Dismembered neighbour buried under kids’ cubbyhouse
Abe Maddison |

A killer seeking to have her sentence cut has revealed she ambushed her elderly neighbour before dismembering the body with a circular saw and burying it under her children’s cubbyhouse.
In 2011, Adelaide woman Angelika Gavare was convicted of the 2008 murder of Vonne McGlynn, 83, and sentenced to a 32-year non-parole jail term.
She applied to the Supreme Court of South Australia in 2024, seeking a shorter non-parole period after making statements to police about the crimes as a result of the state’s “no body, no parole” laws.
Gavare, 49, murdered the pensioner as part of a plan to use her identity and steal her house and money.
In a judgment delivered on Thursday, Justice Sandy McDonald rejected Gavare’s application, saying any move to change her sentence would provoke community outrage.

The judge also detailed the information Gavare finally revealed to police about her horrendous crime.
In an interview with police in 2018, Gavare admitted she hid in her neighbour’s home and ambushed Ms McGlynn, holding her in a headlock until she went limp.
She hid the body in the backyard and ransacked the home, then left the house to collect her children from school.
Gavare used her car to move the body to her home and, five days later, cut up the body with a circular saw.
“She placed the body parts in plastic bags in manageable sizes and packaged the head and palms separately to avoid any identifying features,” the judge said.
The killer buried the bags under her children’s cubbyhouse, before putting some in her council bin on December 9, 2008, the day before police searched her home for the first time. The bin was subsequently collected.
“Gavare used a baby pusher to move the larger body parts to an area along the creek opposite her house,” the judge said.
“She hid a large bag of Ms McGlynn’s remains under some tree roots in the creek.”

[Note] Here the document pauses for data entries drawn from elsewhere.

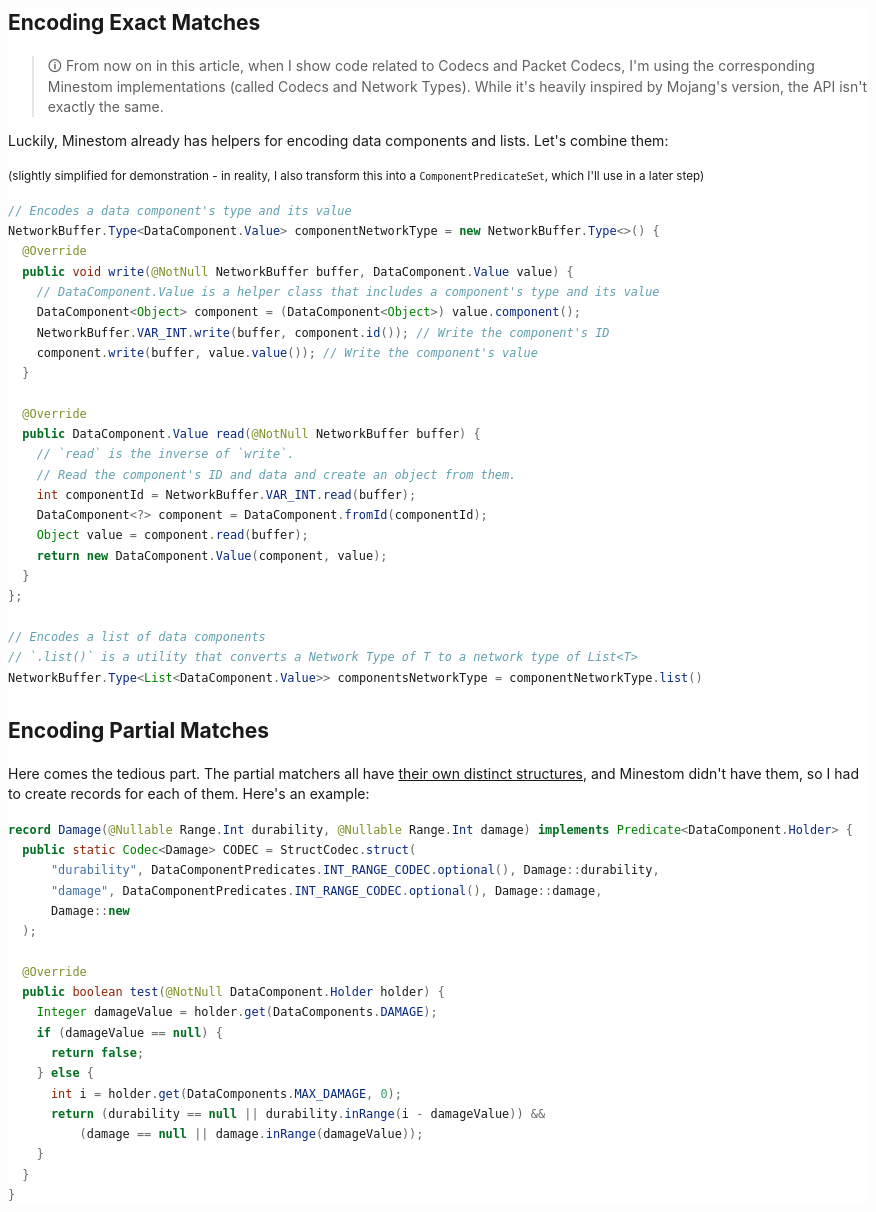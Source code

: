 ## Encoding Exact Matches

> 🛈 From now on in this article, when I show code related to Codecs and Packet Codecs, I'm using the corresponding Minestom implementations (called Codecs and Network Types). While it's heavily inspired by Mojang's version, the API isn't exactly the same.

Luckily, Minestom already has helpers for encoding data components and lists. Let's combine them:

<small>(slightly simplified for demonstration - in reality, I also transform this into a `ComponentPredicateSet`, which I'll use in a later step)</small>

```java
// Encodes a data component's type and its value
NetworkBuffer.Type<DataComponent.Value> componentNetworkType = new NetworkBuffer.Type<>() {
  @Override
  public void write(@NotNull NetworkBuffer buffer, DataComponent.Value value) {
    // DataComponent.Value is a helper class that includes a component's type and its value
    DataComponent<Object> component = (DataComponent<Object>) value.component();
    NetworkBuffer.VAR_INT.write(buffer, component.id()); // Write the component's ID
    component.write(buffer, value.value()); // Write the component's value
  }

  @Override
  public DataComponent.Value read(@NotNull NetworkBuffer buffer) {
    // `read` is the inverse of `write`.
    // Read the component's ID and data and create an object from them.
    int componentId = NetworkBuffer.VAR_INT.read(buffer);
    DataComponent<?> component = DataComponent.fromId(componentId);
    Object value = component.read(buffer);
    return new DataComponent.Value(component, value);
  }
};

// Encodes a list of data components
// `.list()` is a utility that converts a Network Type of T to a network type of List<T>
NetworkBuffer.Type<List<DataComponent.Value>> componentsNetworkType = componentNetworkType.list()
```

## Encoding Partial Matches

Here comes the tedious part. The partial matchers all have [their own distinct structures](https://minecraft.wiki/w/Data_component_predicate#List_of_data_component_predicate_types), and Minestom didn't have them, so I had to create records for each of them. Here's an example:

```java
record Damage(@Nullable Range.Int durability, @Nullable Range.Int damage) implements Predicate<DataComponent.Holder> {
  public static Codec<Damage> CODEC = StructCodec.struct(
      "durability", DataComponentPredicates.INT_RANGE_CODEC.optional(), Damage::durability,
      "damage", DataComponentPredicates.INT_RANGE_CODEC.optional(), Damage::damage,
      Damage::new
  );

  @Override
  public boolean test(@NotNull DataComponent.Holder holder) {
    Integer damageValue = holder.get(DataComponents.DAMAGE);
    if (damageValue == null) {
      return false;
    } else {
      int i = holder.get(DataComponents.MAX_DAMAGE, 0);
      return (durability == null || durability.inRange(i - damageValue)) &&
          (damage == null || damage.inRange(damageValue));
    }
  }
}
```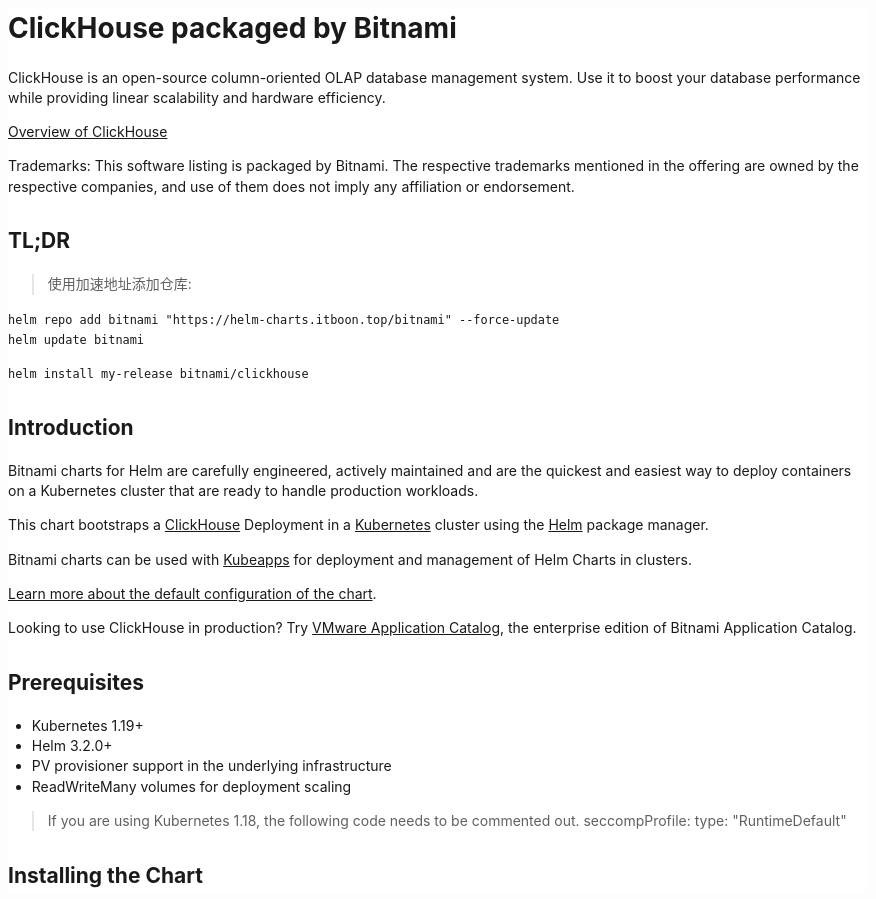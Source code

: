 

# ClickHouse packaged by Bitnami

ClickHouse is an open-source column-oriented OLAP database management system. Use it to boost your database performance while providing linear scalability and hardware efficiency.

[Overview of ClickHouse](https://clickhouse.com/)

Trademarks: This software listing is packaged by Bitnami. The respective trademarks mentioned in the offering are owned by the respective companies, and use of them does not imply any affiliation or endorsement.

## TL;DR

> 使用加速地址添加仓库:

``` shell
helm repo add bitnami "https://helm-charts.itboon.top/bitnami" --force-update
helm update bitnami
```


```console
helm install my-release bitnami/clickhouse
```

## Introduction

Bitnami charts for Helm are carefully engineered, actively maintained and are the quickest and easiest way to deploy containers on a Kubernetes cluster that are ready to handle production workloads.

This chart bootstraps a [ClickHouse](https://github.com/clickhouse/clickhouse) Deployment in a [Kubernetes](https://kubernetes.io) cluster using the [Helm](https://helm.sh) package manager.

Bitnami charts can be used with [Kubeapps](https://kubeapps.com/) for deployment and management of Helm Charts in clusters.

[Learn more about the default configuration of the chart](https://docs.bitnami.com/kubernetes/infrastructure/clickhouse/get-started/).

Looking to use ClickHouse in production? Try [VMware Application Catalog](https://bitnami.com/enterprise), the enterprise edition of Bitnami Application Catalog.

## Prerequisites

- Kubernetes 1.19+
- Helm 3.2.0+
- PV provisioner support in the underlying infrastructure
- ReadWriteMany volumes for deployment scaling

> If you are using Kubernetes 1.18, the following code needs to be commented out.
> seccompProfile:
> type: "RuntimeDefault"

## Installing the Chart

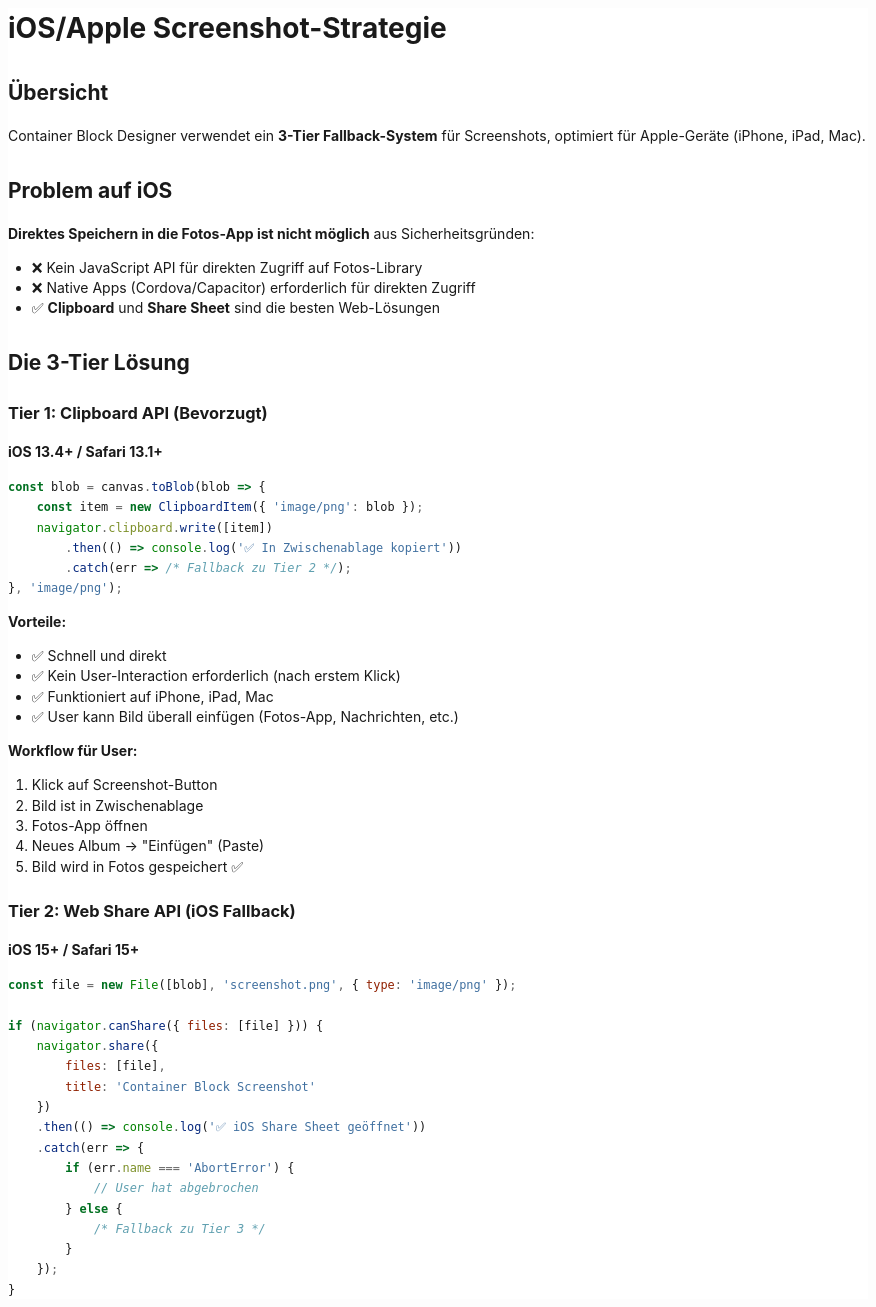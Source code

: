 # iOS/Apple Screenshot-Strategie

## Übersicht

Container Block Designer verwendet ein **3-Tier Fallback-System** für Screenshots, optimiert für Apple-Geräte (iPhone, iPad, Mac).

## Problem auf iOS

**Direktes Speichern in die Fotos-App ist nicht möglich** aus Sicherheitsgründen:
- ❌ Kein JavaScript API für direkten Zugriff auf Fotos-Library
- ❌ Native Apps (Cordova/Capacitor) erforderlich für direkten Zugriff
- ✅ **Clipboard** und **Share Sheet** sind die besten Web-Lösungen

## Die 3-Tier Lösung

### Tier 1: Clipboard API (Bevorzugt)
**iOS 13.4+ / Safari 13.1+**

```javascript
const blob = canvas.toBlob(blob => {
    const item = new ClipboardItem({ 'image/png': blob });
    navigator.clipboard.write([item])
        .then(() => console.log('✅ In Zwischenablage kopiert'))
        .catch(err => /* Fallback zu Tier 2 */);
}, 'image/png');
```

**Vorteile:**
- ✅ Schnell und direkt
- ✅ Kein User-Interaction erforderlich (nach erstem Klick)
- ✅ Funktioniert auf iPhone, iPad, Mac
- ✅ User kann Bild überall einfügen (Fotos-App, Nachrichten, etc.)

**Workflow für User:**
1. Klick auf Screenshot-Button
2. Bild ist in Zwischenablage
3. Fotos-App öffnen
4. Neues Album → "Einfügen" (Paste)
5. Bild wird in Fotos gespeichert ✅

### Tier 2: Web Share API (iOS Fallback)
**iOS 15+ / Safari 15+**

```javascript
const file = new File([blob], 'screenshot.png', { type: 'image/png' });

if (navigator.canShare({ files: [file] })) {
    navigator.share({
        files: [file],
        title: 'Container Block Screenshot'
    })
    .then(() => console.log('✅ iOS Share Sheet geöffnet'))
    .catch(err => {
        if (err.name === 'AbortError') {
            // User hat abgebrochen
        } else {
            /* Fallback zu Tier 3 */
        }
    });
}
```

Police told the parole board Gavare refused to co-operate for 10 years before providing “an apparently full and truthful account of her role in the murder of the victim”.
“The Parole Board should consider the timeliness of this co-operation, and the grief that inflicted on the family for 10 years – especially not knowing what happened to all the remains,” a detective wrote.
“Failure to assist police prevented the recovery of all the missing body parts.”
Justice McDonald noted the sentencing judge told Gavare “it would be a small comfort perhaps to be able to conclude that your actions were the product of madness”.
“Unfortunately they appear to be nothing more than the actions of a greedy, narcissistic and deceitful woman completely devoid of any moral insight or empathy,” the sentencing judge said.
Justice McDonald ruled it would be “entirely inappropriate” to grant Gavare permission to apply to have her sentence quashed and a new sentence imposed, because it “would lead to an understandable sense of community outrage”.